When one character asks another to repeat what they have just said, and that is something that has already been said and subtitled, it is often effective to subtitle the second utterance, too, because it will give more time for the first to be digested and there is often a more complete dramatic gesture that accompanies the second utterance.
It is often best if there is blank space between utterances by two or more people in order to avoid confusion. If, however, you are highlighting the utterance of one character by means of a subtitle color that is stylistically known to "belong" to that person, then the lines can but up against each other with little or no confusion.
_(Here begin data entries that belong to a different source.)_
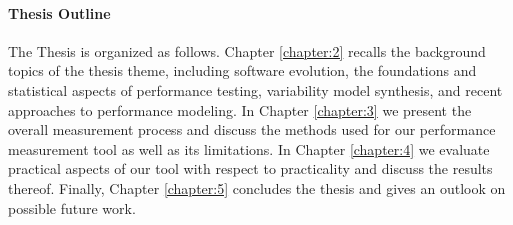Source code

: \paragraph*{Thesis Outline}
The Thesis is organized as follows. Chapter \ref{chapter:2} recalls the background
topics of the thesis theme, including software evolution, the foundations and statistical
aspects of performance testing, variability model synthesis, and recent
approaches to performance modeling. In Chapter \ref{chapter:3} we present the
overall measurement process and discuss the methods used for our performance
measurement tool as well as its limitations. In Chapter \ref{chapter:4} we evaluate practical
aspects of our tool with respect to practicality and discuss the results
thereof. Finally, Chapter \ref{chapter:5} concludes the thesis and gives an
outlook on possible future work.
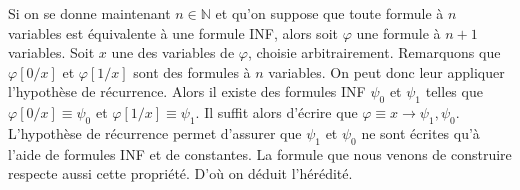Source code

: \documentclass[a4paper,11pt]{article}
\begin{document}
		Si on se donne maintenant $n \in \mathbb{N}$ et qu'on suppose que toute formule à $n$ variables est équivalente à une formule INF, alors soit $\varphi$ une formule à $n+1$ variables. Soit $x$ une des variables de $\varphi$, choisie arbitrairement. Remarquons que $\varphi[0/x]$ et $\varphi[1/x]$ sont des formules à $n$ variables. On peut donc leur appliquer l'hypothèse de récurrence. Alors il existe des formules INF $\psi_0$ et $\psi_1$ telles que $\varphi[0/x] \equiv \psi_0$ et $\varphi[1/x] \equiv \psi_1$. Il suffit alors d'écrire que $\varphi \equiv x \rightarrow \psi_1, \psi_0$. L'hypothèse de récurrence permet d'assurer que $\psi_1$ et $\psi_0$ ne sont écrites qu'à l'aide de formules INF et de constantes. La formule que nous venons de construire respecte aussi cette propriété. D'où on déduit l'hérédité.
\end{document}
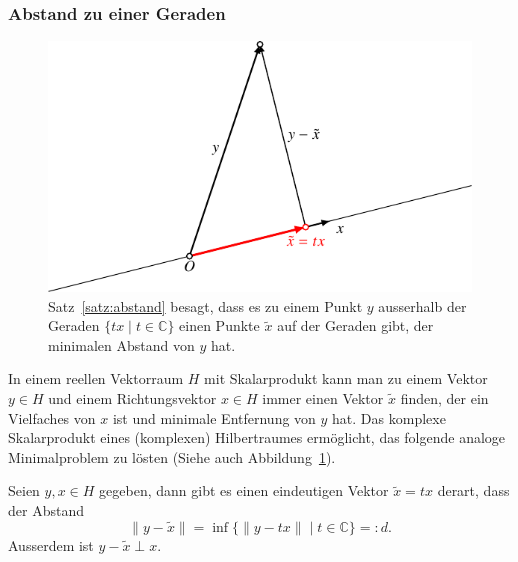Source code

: \subsubsection{Abstand zu einer Geraden}
\begin{figure}
\centering
\includegraphics{chapters/1-geometrie/images/abstand.pdf}
\caption{Satz~\ref{satz:abstand} besagt, dass es zu einem Punkt $y$ ausserhalb
der Geraden $\{tx\;|\;t\in\mathbb C\}$ einen Punkte $\tilde{x}$ auf der
Geraden gibt, der minimalen Abstand von $y$ hat.
\label{figure:geradenabstand}}
\end{figure}
In einem reellen Vektorraum $H$ mit Skalarprodukt kann man zu einem Vektor
$y\in H$ und einem Richtungsvektor $x\in H$ immer einen Vektor
$\tilde{x}$ finden, der ein Vielfaches von $x$ ist und minimale Entfernung
von $y$ hat.
Das komplexe Skalarprodukt eines (komplexen) Hilbertraumes ermöglicht, 
das folgende analoge Minimalproblem zu lösten (Siehe auch
Abbildung~\ref{figure:geradenabstand}).

\begin{satz}
\label{satz:abstand}
Seien $y,x\in H$ gegeben, dann gibt es einen eindeutigen Vektor $\tilde x=tx$
derart, dass der Abstand
\[
\| y - \tilde{x}\|
=
\inf \{ \| y-t x\|\;|\; t \in \mathbb C\}
=:d.
\]
Ausserdem ist $y-\tilde{x}\perp x$.
\end{satz}

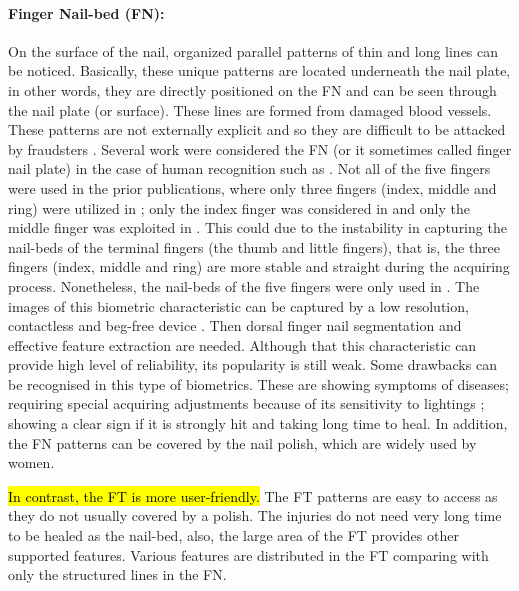 \documentclass[review]{elsarticle}
\begin{document}
	\paragraph{\textbf{Finger Nail-bed (FN):}} On the surface of the nail, organized parallel patterns of thin and long lines can be noticed. Basically, these unique patterns are located underneath the nail plate, in other words, they are directly positioned on the FN and can be seen through the nail plate (or surface). These lines are formed from damaged blood vessels. These patterns are not externally explicit and so they are difficult to be attacked by fraudsters \cite{goudelis2008emerging}. Several work were considered the FN (or it sometimes called finger nail plate) in the case of human recognition such as \cite{garg2012biometric,garg2013unified,varadegraphical,easwaramoorthy2016biometric,raja9investigations,kumar2014biometric,garg2014finger,premakumari2016multimodal}. Not all of the five fingers were used in the prior publications, where only three fingers (index, middle and ring) were utilized in \cite{garg2012biometric,varadegraphical,garg2013unified,kumar2014biometric,garg2014finger}; only the index finger was considered in \cite{easwaramoorthy2016biometric,topping1998method} and only the middle finger was exploited in \cite{premakumari2016multimodal}. This could due to the instability in capturing the nail-beds of the terminal fingers (the thumb and little fingers), that is, the three fingers (index, middle and ring) are more stable and straight during the acquiring process. Nonetheless, the nail-beds of the five fingers were only used in \cite{raja9investigations}. The images of this biometric characteristic can be captured by a low resolution, contactless and beg-free device \cite{kumar2014biometric}. Then dorsal finger nail segmentation \cite{premakumari2016multimodal,garg2012biometric} and effective feature extraction are needed. Although that this characteristic can provide high level of reliability, its popularity is still weak. Some drawbacks can be recognised in this type of biometrics. These are showing symptoms of diseases; requiring special acquiring adjustments because of its sensitivity to lightings \cite{devi2015study}; showing a clear sign if it is strongly hit and taking long time to heal. In addition, the FN patterns can be covered by the nail polish, which are widely used by women.
	
	\hl{In contrast, the FT is more user-friendly.} The FT patterns are easy to access as they do not usually covered by a polish. The injuries do not need very long time to be healed as the nail-bed, also, the large area of the FT provides other supported features. Various features are distributed in the FT comparing with only the structured lines in the FN.
\end{document}
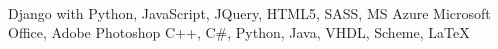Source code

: \\
\begin{cvskills}
	 {Django with Python, JavaScript, JQuery, HTML5, SASS, MS Azure}
	 {Microsoft Office, Adobe Photoshop}
	 {C++, C\#, Python, Java, VHDL, Scheme, LaTeX}
  \end{cvskills}

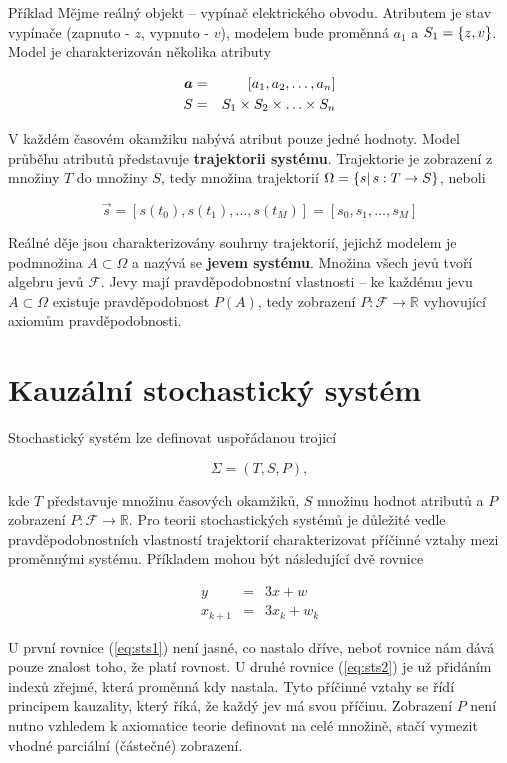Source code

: \begin{note}{Příklad}
Mějme reálný objekt -- vypínač elektrického obvodu. Atributem je stav vypínače (zapnuto - $z$, vypnuto - $v$), modelem bude proměnná $a_1$ a $S_1=\brs{z,v}$. Model je charakterizován několika atributy

\begin{eqnarray*}
\vec{a} & = & [\vecrow[a]]\\
S & = & S_1\times S_2 \times \ldots \times S_n
\end{eqnarray*}

V každém časovém okamžiku nabývá atribut pouze jedné hodnoty. Model průběhu atributů představuje \textbf{trajektorii systému}. Trajektorie je zobrazení z množiny $T$ do množiny $S$, tedy množina trajektorií $\Omega = \brs{s | \, s:T\to S}$, neboli

\[ \vec{s} = [s(t_0), s(t_1), \ldots, s(t_M)]=[s_0,s_1,\ldots, s_M] \]

Reálné děje jsou charakterizovány souhrny trajektorií, jejichž modelem je podmnožina $A\subset\Omega$ a nazývá se \textbf{jevem systému}. Množina všech jevů tvoří algebru jevů $\mathscr{F}$. Jevy mají pravděpodobnostní vlastnosti -- ke každému jevu $A\subset \Omega$ existuje pravděpodobnost $P(A)$, tedy zobrazení $P:\mathscr{F}\to\mathbb{R}$ vyhovující axiomům pravděpodobnosti.
\end{note}

\section{Kauzální stochastický systém}
Stochastický systém lze definovat uspořádanou trojicí

\[ \Sigma = (T,S,P), \]

kde $T$ představuje množinu časových okamžiků, $S$ množinu hodnot atributů a $P$ zobrazení $P:\mathscr{F}\to\mathbb{R}$. Pro teorii stochastických systémů je důležité vedle pravděpodobnostních vlastností trajektorií charakterizovat příčinné vztahy mezi proměnnými systému. Příkladem mohou být následující dvě rovnice

\begin{eqnarray}
y & = & 3x + w\label{eq:sts1}\\
x_{k+1} & = & 3x_k + w_k\label{eq:sts2}
\end{eqnarray}

U první rovnice (\ref{eq:sts1}) není jasné, co nastalo dříve, neboť rovnice nám dává pouze znalost toho, že platí rovnost. U druhé rovnice (\ref{eq:sts2}) je už přidáním indexů zřejmé, která proměnná kdy nastala. Tyto příčinné vztahy se řídí principem kauzality, který říká, že každý jev má svou příčinu. Zobrazení $P$ není nutno vzhledem k axiomatice teorie definovat na celé množině, stačí vymezit vhodné parciální (částečné) zobrazení.

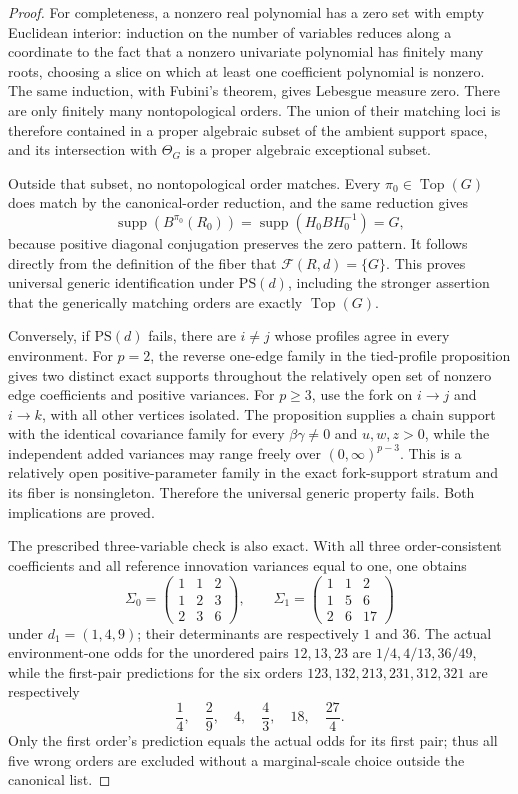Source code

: \documentclass{article}
\begin{document}
\begin{proof}
For completeness, a nonzero real polynomial has a zero set with empty Euclidean interior: induction on the number of variables reduces along a coordinate to the fact that a nonzero univariate polynomial has finitely many roots, choosing a slice on which at least one coefficient polynomial is nonzero.  The same induction, with Fubini's theorem, gives Lebesgue measure zero.  There are only finitely many nontopological orders.  The union of their matching loci is therefore contained in a proper algebraic subset of the ambient support space, and its intersection with \(\Theta_G\) is a proper algebraic exceptional subset.

Outside that subset, no nontopological order matches.  Every \(\pi_0\in\operatorname{Top}(G)\) does match by the canonical-order reduction, and the same reduction gives
\[
 \operatorname{supp}(B^{\pi_0}(R_0))
 =\operatorname{supp}(H_0BH_0^{-1})=G,
\]
because positive diagonal conjugation preserves the zero pattern.  It follows directly from the definition of the fiber that \(\mathcal F(R,d)=\{G\}\).  This proves universal generic identification under \(\mathrm{PS}(d)\), including the stronger assertion that the generically matching orders are exactly \(\operatorname{Top}(G)\).

Conversely, if \(\mathrm{PS}(d)\) fails, there are \(i\ne j\) whose profiles agree in every environment.  For \(p=2\), the reverse one-edge family in the tied-profile proposition gives two distinct exact supports throughout the relatively open set of nonzero edge coefficients and positive variances.  For \(p\ge3\), use the fork on \(i\to j\) and \(i\to k\), with all other vertices isolated.  The proposition supplies a chain support with the identical covariance family for every \(\beta\gamma\ne0\) and \(u,w,z>0\), while the independent added variances may range freely over \((0,\infty)^{p-3}\).  This is a relatively open positive-parameter family in the exact fork-support stratum and its fiber is nonsingleton.  Therefore the universal generic property fails.  Both implications are proved.

The prescribed three-variable check is also exact.  With all three order-consistent coefficients and all reference innovation variances equal to one, one obtains
\[
 \Sigma_0=\begin{pmatrix}1&1&2\\1&2&3\\2&3&6\end{pmatrix},
 \qquad
 \Sigma_1=\begin{pmatrix}1&1&2\\1&5&6\\2&6&17\end{pmatrix}
\]
under \(d_1=(1,4,9)\); their determinants are respectively \(1\) and \(36\).  The actual environment-one odds for the unordered pairs \(12,13,23\) are \(1/4,4/13,36/49\), while the first-pair predictions for the six orders \(123,132,213,231,312,321\) are respectively
\[
 \frac14,\quad\frac29,\quad4,\quad\frac43,\quad18,\quad\frac{27}{4}.
\]
Only the first order's prediction equals the actual odds for its first pair; thus all five wrong orders are excluded without a marginal-scale choice outside the canonical list.
\end{proof}
\end{document}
If a subtitle comes at the end of a shot, it is often wiser to keep that subtitle on the screen and extended to the very end of that shot and then cut both subtitle and shot by the change to the second shot rather than risk a competing subtitle exit rhythm being placed so close to the end of the shot.
If a word in a foreign language is either known or close to the word in the language of the subtitles, that word must be placed in a word-order where it can synch with the spoken utterance. For example, if the Spanish word "chiaro" is spoken at the end of a sentence, then the English word "clear" should be the last word of that sentence.
It is better if the title or subtitle is terminated before panning or cutting. Said differently, use the commencement of a pan as the signal for the termination of a subtitle.
When there are recognizable words or names in the foreign language, place them visually in the sentence closest to the time that the viewer while reading will hear that word or name.
The smaller the amount of punctuation, the better. The audience often feels the trajectory of a sentence and does not have to be aided by a lot of punctuation. Take the use of periods, for example. Periods tend to fall at the lower right corner of the frame; accordingly, they are extremely active visually. Because of the structure of the English language, we understand where a sentence is goingotherwise we would not be able to interrupt each other. An audience similarly understands when a sentence has finished without the use of conclusing punctuation. Their use is often not worth the visual intrusion into the diagetic film-space.
In general, it is most effective to align the duration of the subtitle to the duration of the breath of ritual utterance. If the utterance is long with more than one phrase, extend the duration of the subtitles so there is no visual blank space between them. Assign blank space to the inhale.
If the pace of ritual utterance is fast, you might decide that a double or triple line subtitle template is best in order to signal, by means of that visual presentation style, that ritual space has been entered and therefore to demarcate it from the rest of the film. If this style usage is chosen, it must be extended to any other ritual situations throughout the film.
It is common practice to wait for one beat before laying a superimposition over a new scene. The rightness of that superimposition placement is increased if it is in synch with a beginning of a spoken utterance or other noticeable sound from the films diagetic sound environment.
For a superimposition to be added to a shot in which a subtitle is already on the screen, it is often rhythmically best if both elements exit the screen together.